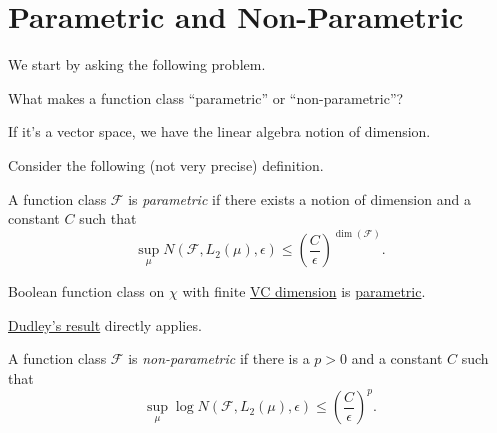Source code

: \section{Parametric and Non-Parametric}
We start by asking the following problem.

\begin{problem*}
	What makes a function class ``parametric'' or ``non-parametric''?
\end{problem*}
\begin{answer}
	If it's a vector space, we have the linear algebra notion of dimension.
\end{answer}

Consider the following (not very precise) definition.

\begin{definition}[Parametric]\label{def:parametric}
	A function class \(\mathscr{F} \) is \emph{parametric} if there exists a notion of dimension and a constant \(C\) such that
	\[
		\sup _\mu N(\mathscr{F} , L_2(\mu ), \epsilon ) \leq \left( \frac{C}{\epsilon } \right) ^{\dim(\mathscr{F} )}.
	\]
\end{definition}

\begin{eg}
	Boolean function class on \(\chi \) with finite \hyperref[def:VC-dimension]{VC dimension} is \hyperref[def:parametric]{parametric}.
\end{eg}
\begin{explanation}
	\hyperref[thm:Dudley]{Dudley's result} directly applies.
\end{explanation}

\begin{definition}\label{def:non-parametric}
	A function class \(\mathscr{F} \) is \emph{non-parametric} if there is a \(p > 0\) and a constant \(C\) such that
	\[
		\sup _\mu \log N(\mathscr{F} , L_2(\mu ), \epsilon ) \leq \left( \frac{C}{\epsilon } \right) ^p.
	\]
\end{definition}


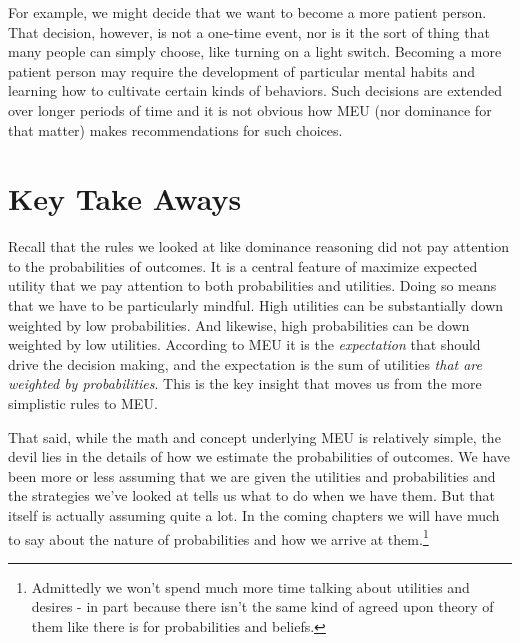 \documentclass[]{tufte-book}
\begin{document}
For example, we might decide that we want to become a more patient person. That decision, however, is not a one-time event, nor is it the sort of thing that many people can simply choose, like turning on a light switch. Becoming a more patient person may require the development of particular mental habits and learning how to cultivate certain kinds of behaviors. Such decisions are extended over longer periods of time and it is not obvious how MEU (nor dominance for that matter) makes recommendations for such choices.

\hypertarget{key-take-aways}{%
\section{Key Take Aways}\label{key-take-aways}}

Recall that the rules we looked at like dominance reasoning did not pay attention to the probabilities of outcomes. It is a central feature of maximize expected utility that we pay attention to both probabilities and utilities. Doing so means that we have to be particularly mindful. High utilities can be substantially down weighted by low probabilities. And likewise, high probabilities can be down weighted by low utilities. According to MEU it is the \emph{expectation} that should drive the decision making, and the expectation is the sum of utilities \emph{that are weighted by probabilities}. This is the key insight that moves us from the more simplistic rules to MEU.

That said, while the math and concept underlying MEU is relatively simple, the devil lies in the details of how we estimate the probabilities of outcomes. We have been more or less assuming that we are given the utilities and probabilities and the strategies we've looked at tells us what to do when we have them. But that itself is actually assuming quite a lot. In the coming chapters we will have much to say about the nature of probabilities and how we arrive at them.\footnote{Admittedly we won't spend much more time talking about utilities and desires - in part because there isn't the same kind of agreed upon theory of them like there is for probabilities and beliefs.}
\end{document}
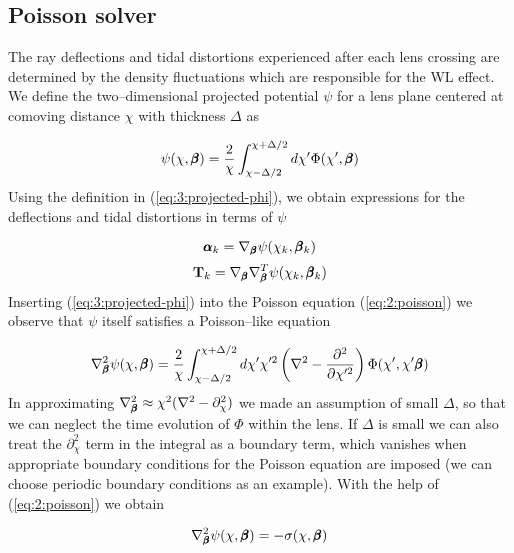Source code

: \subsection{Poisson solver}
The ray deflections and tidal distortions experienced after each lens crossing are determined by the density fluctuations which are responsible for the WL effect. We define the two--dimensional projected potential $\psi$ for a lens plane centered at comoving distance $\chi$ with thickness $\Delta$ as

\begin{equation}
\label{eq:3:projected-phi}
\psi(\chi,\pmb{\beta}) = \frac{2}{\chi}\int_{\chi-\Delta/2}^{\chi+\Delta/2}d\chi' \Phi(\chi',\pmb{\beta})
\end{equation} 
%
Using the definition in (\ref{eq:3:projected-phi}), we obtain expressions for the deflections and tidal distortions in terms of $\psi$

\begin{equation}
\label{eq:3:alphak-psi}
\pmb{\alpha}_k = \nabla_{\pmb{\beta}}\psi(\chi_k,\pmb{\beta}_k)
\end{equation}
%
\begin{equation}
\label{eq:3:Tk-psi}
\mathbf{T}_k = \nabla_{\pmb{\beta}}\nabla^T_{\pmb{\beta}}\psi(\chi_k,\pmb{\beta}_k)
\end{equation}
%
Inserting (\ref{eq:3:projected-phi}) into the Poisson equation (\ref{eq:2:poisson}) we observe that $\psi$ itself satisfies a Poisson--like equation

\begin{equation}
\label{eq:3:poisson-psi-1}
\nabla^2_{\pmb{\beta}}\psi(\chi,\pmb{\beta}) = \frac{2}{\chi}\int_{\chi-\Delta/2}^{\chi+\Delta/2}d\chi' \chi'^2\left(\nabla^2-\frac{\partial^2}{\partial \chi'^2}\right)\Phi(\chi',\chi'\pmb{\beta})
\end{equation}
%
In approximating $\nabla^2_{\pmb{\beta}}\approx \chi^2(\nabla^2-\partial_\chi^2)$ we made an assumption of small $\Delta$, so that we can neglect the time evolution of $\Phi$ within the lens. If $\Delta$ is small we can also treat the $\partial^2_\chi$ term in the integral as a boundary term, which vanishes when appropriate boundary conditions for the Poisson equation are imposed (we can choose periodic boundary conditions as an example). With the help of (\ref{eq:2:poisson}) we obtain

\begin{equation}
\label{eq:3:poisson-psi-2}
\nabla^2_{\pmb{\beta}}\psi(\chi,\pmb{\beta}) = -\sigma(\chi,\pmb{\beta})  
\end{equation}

Work item
Every line above is to be written out unchanged, with the pictures omitted.

Answer to this problem
Source code

: \section{Parametric and Non-Parametric}
We start by asking the following problem.

\begin{problem*}
	What makes a function class ``parametric'' or ``non-parametric''?
\end{problem*}
\begin{answer}
	If it's a vector space, we have the linear algebra notion of dimension.
\end{answer}

Consider the following (not very precise) definition.

\begin{definition}[Parametric]\label{def:parametric}
	A function class \(\mathscr{F} \) is \emph{parametric} if there exists a notion of dimension and a constant \(C\) such that
	\[
		\sup _\mu N(\mathscr{F} , L_2(\mu ), \epsilon ) \leq \left( \frac{C}{\epsilon } \right) ^{\dim(\mathscr{F} )}.
	\]
\end{definition}

\begin{eg}
	Boolean function class on \(\chi \) with finite \hyperref[def:VC-dimension]{VC dimension} is \hyperref[def:parametric]{parametric}.
\end{eg}
\begin{explanation}
	\hyperref[thm:Dudley]{Dudley's result} directly applies.
\end{explanation}

\begin{definition}\label{def:non-parametric}
	A function class \(\mathscr{F} \) is \emph{non-parametric} if there is a \(p > 0\) and a constant \(C\) such that
	\[
		\sup _\mu \log N(\mathscr{F} , L_2(\mu ), \epsilon ) \leq \left( \frac{C}{\epsilon } \right) ^p.
	\]
\end{definition}


 \documentclass[]{tufte-book}
\begin{document}
For example, we might decide that we want to become a more patient person. That decision, however, is not a one-time event, nor is it the sort of thing that many people can simply choose, like turning on a light switch. Becoming a more patient person may require the development of particular mental habits and learning how to cultivate certain kinds of behaviors. Such decisions are extended over longer periods of time and it is not obvious how MEU (nor dominance for that matter) makes recommendations for such choices.

\hypertarget{key-take-aways}{%
\section{Key Take Aways}\label{key-take-aways}}

Recall that the rules we looked at like dominance reasoning did not pay attention to the probabilities of outcomes. It is a central feature of maximize expected utility that we pay attention to both probabilities and utilities. Doing so means that we have to be particularly mindful. High utilities can be substantially down weighted by low probabilities. And likewise, high probabilities can be down weighted by low utilities. According to MEU it is the \emph{expectation} that should drive the decision making, and the expectation is the sum of utilities \emph{that are weighted by probabilities}. This is the key insight that moves us from the more simplistic rules to MEU.

That said, while the math and concept underlying MEU is relatively simple, the devil lies in the details of how we estimate the probabilities of outcomes. We have been more or less assuming that we are given the utilities and probabilities and the strategies we've looked at tells us what to do when we have them. But that itself is actually assuming quite a lot. In the coming chapters we will have much to say about the nature of probabilities and how we arrive at them.\footnote{Admittedly we won't spend much more time talking about utilities and desires - in part because there isn't the same kind of agreed upon theory of them like there is for probabilities and beliefs.}
\end{document}
Source code

: \subsection{Poisson solver}
The ray deflections and tidal distortions experienced after each lens crossing are determined by the density fluctuations which are responsible for the WL effect. We define the two--dimensional projected potential $\psi$ for a lens plane centered at comoving distance $\chi$ with thickness $\Delta$ as

\begin{equation}
\label{eq:3:projected-phi}
\psi(\chi,\pmb{\beta}) = \frac{2}{\chi}\int_{\chi-\Delta/2}^{\chi+\Delta/2}d\chi' \Phi(\chi',\pmb{\beta})
\end{equation} 
%
Using the definition in (\ref{eq:3:projected-phi}), we obtain expressions for the deflections and tidal distortions in terms of $\psi$

\begin{equation}
\label{eq:3:alphak-psi}
\pmb{\alpha}_k = \nabla_{\pmb{\beta}}\psi(\chi_k,\pmb{\beta}_k)
\end{equation}
%
\begin{equation}
\label{eq:3:Tk-psi}
\mathbf{T}_k = \nabla_{\pmb{\beta}}\nabla^T_{\pmb{\beta}}\psi(\chi_k,\pmb{\beta}_k)
\end{equation}
%
Inserting (\ref{eq:3:projected-phi}) into the Poisson equation (\ref{eq:2:poisson}) we observe that $\psi$ itself satisfies a Poisson--like equation

\begin{equation}
\label{eq:3:poisson-psi-1}
\nabla^2_{\pmb{\beta}}\psi(\chi,\pmb{\beta}) = \frac{2}{\chi}\int_{\chi-\Delta/2}^{\chi+\Delta/2}d\chi' \chi'^2\left(\nabla^2-\frac{\partial^2}{\partial \chi'^2}\right)\Phi(\chi',\chi'\pmb{\beta})
\end{equation}
%
In approximating $\nabla^2_{\pmb{\beta}}\approx \chi^2(\nabla^2-\partial_\chi^2)$ we made an assumption of small $\Delta$, so that we can neglect the time evolution of $\Phi$ within the lens. If $\Delta$ is small we can also treat the $\partial^2_\chi$ term in the integral as a boundary term, which vanishes when appropriate boundary conditions for the Poisson equation are imposed (we can choose periodic boundary conditions as an example). With the help of (\ref{eq:2:poisson}) we obtain

\begin{equation}
\label{eq:3:poisson-psi-2}
\nabla^2_{\pmb{\beta}}\psi(\chi,\pmb{\beta}) = -\sigma(\chi,\pmb{\beta})  
\end{equation}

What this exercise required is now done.